A little more than a month later, Elon Musk’s social media platform, X, was slapped with a $140 million fine under Europe’s sweeping Digital Services Act for failing to combat hate speech and misinformation.
“The EC [European Commission] claims today’s levy is about bluechecks — @elonmusk dares apportion them to users that European bureaucrats dislike — algorithms, and ads,” Rogers said on social media. “In reality, a strange civilizational death drive stalks Europe. It makes misguided leaders dismantle their own nuclear power plants, deluge their own cities with hostile low-human-capital migrants, and choke off their own citizens’ speech on the topics that matter most.”
More recently, Rogers said on X that “Germany infamously retains very few Jews, yet imported barbarian rapist hordes (as an American, I’m allowed to call them that),” referring to dozens of reported robberies, sexual assaults and rapes by roving gangs of men, including immigrants and asylum-seekers, in Cologne, Germany, over New Year’s Eve 2015.
After she said her words were designed to provoke debate, Rogers posted: “A German lawmaker was later threatened with criminal prosecution for using the language I quote here (regarding barbarian hordes), and additional censorship constraints were placed on social media companies. This obviously contravenes free expression — and common sense.”
The German lawmaker, who was temporarily blocked from Twitter, now X, for her remarks was a member of the far-right Alternative for Germany party, better known as AfD.
AfD has risen in popularity in Germany since 2015. The German intelligence agency has classified it as a “proven right-wing extremist organization,” making it the first party to be designated as such since the Nazi era.
High-level officials in the Trump administration, including Vice President JD Vance and Secretary Marco Rubio, have protested the German government’s labeling of AfD. Rogers met with Markus Frohnmaier, a senior lawmaker of the party, in December.
“Unlike the Russian government (and the current German one), AfD took an anti-censorship stance in its meeting with me last week,” Rogers said on X at the time. “One reason they’re gaining popularity in Germany.”

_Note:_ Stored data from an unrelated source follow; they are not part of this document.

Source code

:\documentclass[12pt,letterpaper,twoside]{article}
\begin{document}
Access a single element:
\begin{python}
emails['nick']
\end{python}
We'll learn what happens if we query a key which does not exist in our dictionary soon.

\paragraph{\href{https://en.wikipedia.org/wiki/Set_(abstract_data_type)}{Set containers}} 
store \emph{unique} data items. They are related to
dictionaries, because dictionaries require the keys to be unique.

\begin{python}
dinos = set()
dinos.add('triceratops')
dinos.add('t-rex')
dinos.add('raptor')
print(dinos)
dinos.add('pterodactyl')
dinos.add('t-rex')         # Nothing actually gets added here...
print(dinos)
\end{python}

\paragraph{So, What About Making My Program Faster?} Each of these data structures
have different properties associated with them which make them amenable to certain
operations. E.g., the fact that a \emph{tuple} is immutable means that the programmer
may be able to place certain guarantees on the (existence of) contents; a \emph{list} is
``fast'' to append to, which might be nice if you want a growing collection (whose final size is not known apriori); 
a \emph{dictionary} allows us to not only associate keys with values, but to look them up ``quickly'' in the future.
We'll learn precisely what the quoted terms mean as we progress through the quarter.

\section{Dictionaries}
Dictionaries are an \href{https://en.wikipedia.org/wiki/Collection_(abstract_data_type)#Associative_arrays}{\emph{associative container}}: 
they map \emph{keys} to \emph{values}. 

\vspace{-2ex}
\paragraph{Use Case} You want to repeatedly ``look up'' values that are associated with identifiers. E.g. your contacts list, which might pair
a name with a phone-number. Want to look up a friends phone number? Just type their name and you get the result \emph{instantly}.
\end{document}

The Trump administration has faced scrutiny for its own actions on speech, including revoking the visas of foreigners who it says “celebrated the heinous assassination of Charlie Kirk” and attempting to deport international students for expressing their views on the war in Gaza through campus protests or op-eds in student newspapers.
Rogers responded to the accusations of hypocrisy in an interview this year.
“We could not throw a woman in jail for calling a rapist a pig, even if she were a foreign national, because she has some of the same First Amendment rights as Americans,” she told Semafor. “The privilege of coming here on a visa is not a right under the First Amendment or any other, and this secretary of state has enormous discretion there.”